【関連記事】患者が医師を変える「ドクターショッピング」は何が問題なのか
医師の診断と治療への不信が原因
受診先を変えるドクターショッピング行動は、様々な問題を引き起こす。患者の定着による経営の安定を図るためには、ドクターショッピング行動に関する患者インサイトを探る必要がある。
■ドクターショッピング行動の正体を探る
(1)ドクターショッピング行動とは何か?
本稿では、ドクターショッピング行動の定義を、同一疾患の治療において医師の紹介なしに患者の自己都合により医師を複数交代し、転院による継続受診の中断や重複受診をする行為であると定める。
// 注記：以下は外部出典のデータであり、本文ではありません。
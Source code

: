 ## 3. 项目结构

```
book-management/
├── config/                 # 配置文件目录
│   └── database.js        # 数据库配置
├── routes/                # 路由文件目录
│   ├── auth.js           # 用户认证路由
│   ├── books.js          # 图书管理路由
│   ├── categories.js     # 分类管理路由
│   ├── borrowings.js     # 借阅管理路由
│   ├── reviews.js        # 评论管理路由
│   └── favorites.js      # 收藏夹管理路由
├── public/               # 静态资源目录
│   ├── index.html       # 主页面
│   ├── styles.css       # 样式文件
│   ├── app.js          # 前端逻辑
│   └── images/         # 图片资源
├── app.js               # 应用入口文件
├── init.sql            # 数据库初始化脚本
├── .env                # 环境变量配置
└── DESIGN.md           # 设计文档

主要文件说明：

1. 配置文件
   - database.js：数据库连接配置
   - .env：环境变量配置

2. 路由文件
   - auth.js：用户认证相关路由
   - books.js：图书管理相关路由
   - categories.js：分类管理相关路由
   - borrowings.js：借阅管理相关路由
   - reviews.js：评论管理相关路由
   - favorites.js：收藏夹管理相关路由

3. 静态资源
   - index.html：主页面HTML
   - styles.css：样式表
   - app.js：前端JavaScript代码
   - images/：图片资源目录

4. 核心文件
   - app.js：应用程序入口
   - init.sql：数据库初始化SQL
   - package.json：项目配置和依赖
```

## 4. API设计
しかし、ドクターショッピング行動の定義は様々である。
例えば、Lo et al.(1994)は、同じ病気のエピソードで専門医による紹介なしに医師を交代することと定義づけている。
kasteler et al.(1976)、Sato etal.(1995)は、紹介なしで同じ病気のエピソードにおける同じ苦情に対して事前に2カ所以上の医療施設を訪れている患者と定義し、Andylim etal.(2018)は3カ所以上の医療提供者に相談していることと示している。
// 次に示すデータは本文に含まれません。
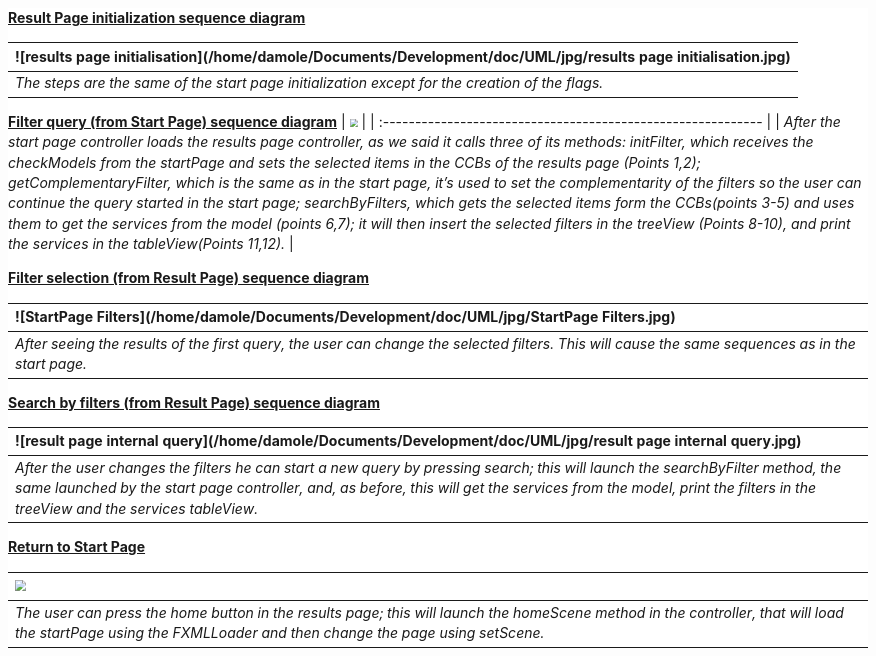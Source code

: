 



**<u>Result Page initialization sequence diagram</u>**

| ![results page initialisation](/home/damole/Documents/Development/doc/UML/jpg/results page initialisation.jpg) |
| :----------------------------------------------------------- |
| *The steps are the same of the start page initialization except for the creation of the flags.* |















**<u>Filter query (from Start Page) sequence diagram</u>**
| <img src="/home/damole/Documents/Development/doc/UML/jpg/result page normal query.jpg" style="zoom:50%" /> |
| :----------------------------------------------------------- |
| *After the start page controller loads the results page controller, as we said it calls three of its methods: initFilter, which receives the checkModels from the startPage and sets the selected items in the CCBs of the results page (Points 1,2); getComplementaryFilter, which is the same as in the start page, it’s used to set the complementarity of the filters so the user can continue the query started in the start page; searchByFilters, which gets the selected items form the CCBs(points 3-5) and uses them to get the services from the model (points 6,7); it will then insert the selected filters in the treeView (Points 8-10), and print the services in the tableView(Points 11,12).* |



**<u>Filter selection (from Result Page) sequence diagram</u>**

| ![StartPage Filters](/home/damole/Documents/Development/doc/UML/jpg/StartPage Filters.jpg) |
| :----------------------------------------------------------- |
| *After seeing the results of the first query, the user can change the selected filters. This will cause the same sequences as in the start page.* |

























**<u>Search by filters (from Result Page) sequence diagram</u>**

| ![result page internal query](/home/damole/Documents/Development/doc/UML/jpg/result page internal query.jpg) |
| :----------------------------------------------------------- |
| *After the user changes the filters he can start a new query by pressing search; this will launch the searchByFilter method, the same launched by the start page controller, and, as before, this will get the services from the model, print the filters in the treeView and the services tableView.* |



**<u>Return to Start Page</u>**

| <img src="/home/damole/Documents/Development/doc/UML/jpg/result page go home.jpg" style="zoom:70%" /> |
| :----------------------------------------------------------- |
| *The user can press the home button in the results page; this will launch the homeScene method in the controller, that will load the startPage using the FXMLLoader and then change the page using setScene.* |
また、Ohira et al.(2012)は、大学病院を受診する前に、2人以上の医師に同じ主訴を訴え、その後、紹介なしで受診する患者と定義づけている。Worleyand Hall(2012)は、ドクターショッピングについて、複数の医療提供者から薬を受け取っている患者を説明するために使用される用語であり、医師だけではなく、薬剤師も適用することを指摘している。さらに、精神疾患等との関連性を指摘する文献も多々ある。
(2)ドクターショッピング行動の正体とは?
ドクターショッピング行動に関する研究を整理する。
Sato et al.(1995)は、大学病院の一般外来1,088名を対象にドクターショッピング行動のアンケート調査を行った。その結果、23%がドクターショッピングの基準を満していた。ドクターショッピング行動の要因は、「病気の慢性化」「医師の説明を理解できない」「医師の診断と治療への不信」であった。結論では、医師がケアを提供するにあたり、「正確な説明」「ドクターと患者の良好な関係の維持」が重要であることを指摘している。
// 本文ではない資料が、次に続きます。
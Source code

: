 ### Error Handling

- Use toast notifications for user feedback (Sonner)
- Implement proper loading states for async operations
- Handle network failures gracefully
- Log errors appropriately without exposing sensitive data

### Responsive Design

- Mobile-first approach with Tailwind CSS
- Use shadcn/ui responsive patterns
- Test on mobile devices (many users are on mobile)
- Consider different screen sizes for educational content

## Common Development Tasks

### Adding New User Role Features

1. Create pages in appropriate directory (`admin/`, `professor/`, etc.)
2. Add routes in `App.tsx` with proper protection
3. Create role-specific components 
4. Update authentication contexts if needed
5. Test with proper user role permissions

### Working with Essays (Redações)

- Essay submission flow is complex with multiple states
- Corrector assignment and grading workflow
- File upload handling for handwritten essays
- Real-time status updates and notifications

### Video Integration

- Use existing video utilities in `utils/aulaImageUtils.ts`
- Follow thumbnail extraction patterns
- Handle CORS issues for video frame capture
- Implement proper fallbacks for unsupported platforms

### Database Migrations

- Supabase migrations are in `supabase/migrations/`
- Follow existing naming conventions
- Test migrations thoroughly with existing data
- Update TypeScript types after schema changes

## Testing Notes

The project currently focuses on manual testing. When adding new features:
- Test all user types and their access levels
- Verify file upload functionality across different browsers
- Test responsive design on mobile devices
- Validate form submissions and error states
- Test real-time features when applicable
Kasteler et al.(1976)は、ユタ州ソルトレイクシティの576 家族1,897 人から、ドクターショッピングの要因に関する実証分析を行った。その結果、ドクターショッピングをしている家族は43%であり、ドクターショッピング行動の要因は、「医師の能力に対する信頼の欠如」「医師の患者との嫌々ながらの話し」「医者に対する嫌悪感」「サービスの高コスト」「不便な場所」「医師の個人的な資質による不適切な態度」であった。
結論として、ドクターショッピング行動は、第1に「医師と患者の不十分な関係」によりおこっていた。第2に、「構造的な問題(長い待ち時間、高い手数料、医療施設の距離)」は、医療施設を利用するうえでの障壁となっていた。また、コストと利便性、医師による患者への好意的な態度がドクターショッピング行動を減少させていた。